**ASSIGNED TASK:** The entries are to be given back verbatim; no picture is to be copied.

**INPUT MATERIAL:**
========================

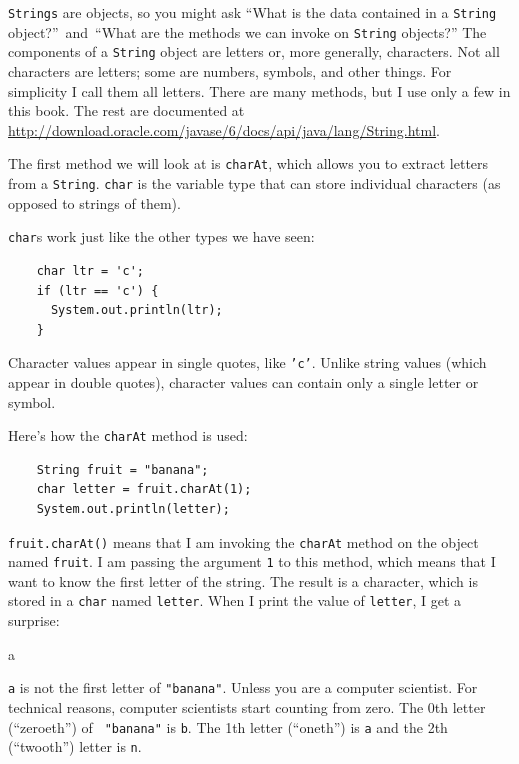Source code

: \documentclass[12pt]{book}
\theoremstyle{exercise}
\begin{document}
{\tt Strings} are objects,
so you might ask ``What is the data
contained in a {\tt String} object?''~and~``What are the methods we
can invoke on {\tt String} objects?''
%
The components of a {\tt String} object are letters or, more generally,
characters.  Not all characters are letters; some are numbers,
symbols, and other things.  For simplicity I
call them all letters.
%
There are many methods, but I use only a few in this
book.  The rest are documented at
\url{http://download.oracle.com/javase/6/docs/api/java/lang/String.html}.

The first method we will look at is {\tt charAt}, which allows you to
extract letters from a {\tt String}.
{\tt char} is the variable type that can store
individual characters (as opposed to strings of them).


{\tt char}s work just like the other types we have seen:

\begin{lstlisting}
    char ltr = 'c';
    if (ltr == 'c') {
      System.out.println(ltr);
    }
\end{lstlisting}
%
Character values appear in single quotes, like {\tt 'c'}.  Unlike
string values (which appear in double quotes), character values
can contain only a single letter or symbol.


Here's how the {\tt charAt} method is used:

\begin{lstlisting}
    String fruit = "banana";
    char letter = fruit.charAt(1);
    System.out.println(letter);
\end{lstlisting}
%
{\tt fruit.charAt()} means that I am
invoking the {\tt charAt} method on the object named
{\tt fruit}.
I am passing the argument {\tt 1} to this method,
which means that I want to know the first letter of
the string.  The result is a character, which is stored in a
{\tt char} named {\tt letter}.  When I print the value of
{\tt letter}, I get a surprise:

\begin{verbatimtab}
a
\end{verbatimtab}
%
{\tt a} is not the first letter of {\tt "banana"}.  Unless you are a
computer scientist.  For technical reasons, computer scientists
start counting from zero.  The 0th letter (``zeroeth'') of {\tt
"banana"} is {\tt b}.  The 1th letter (``oneth'') is {\tt a} and the
2th (``twooth'') letter is {\tt n}.
\end{document}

========================

**WRITTEN SOLUTION:**
Source code

: \documentclass[12pt]{book}
\theoremstyle{exercise}
\begin{document}
{\tt Strings} are objects,
so you might ask ``What is the data
contained in a {\tt String} object?''~and~``What are the methods we
can invoke on {\tt String} objects?''
%
The components of a {\tt String} object are letters or, more generally,
characters.  Not all characters are letters; some are numbers,
symbols, and other things.  For simplicity I
call them all letters.
%
There are many methods, but I use only a few in this
book.  The rest are documented at
\url{http://download.oracle.com/javase/6/docs/api/java/lang/String.html}.

The first method we will look at is {\tt charAt}, which allows you to
extract letters from a {\tt String}.
{\tt char} is the variable type that can store
individual characters (as opposed to strings of them).


{\tt char}s work just like the other types we have seen:

\begin{lstlisting}
    char ltr = 'c';
    if (ltr == 'c') {
      System.out.println(ltr);
    }
\end{lstlisting}
%
Character values appear in single quotes, like {\tt 'c'}.  Unlike
string values (which appear in double quotes), character values
can contain only a single letter or symbol.


Here's how the {\tt charAt} method is used:

\begin{lstlisting}
    String fruit = "banana";
    char letter = fruit.charAt(1);
    System.out.println(letter);
\end{lstlisting}
%
{\tt fruit.charAt()} means that I am
invoking the {\tt charAt} method on the object named
{\tt fruit}.
I am passing the argument {\tt 1} to this method,
which means that I want to know the first letter of
the string.  The result is a character, which is stored in a
{\tt char} named {\tt letter}.  When I print the value of
{\tt letter}, I get a surprise:

\begin{verbatimtab}
a
\end{verbatimtab}
%
{\tt a} is not the first letter of {\tt "banana"}.  Unless you are a
computer scientist.  For technical reasons, computer scientists
start counting from zero.  The 0th letter (``zeroeth'') of {\tt
"banana"} is {\tt b}.  The 1th letter (``oneth'') is {\tt a} and the
2th (``twooth'') letter is {\tt n}.
\end{document}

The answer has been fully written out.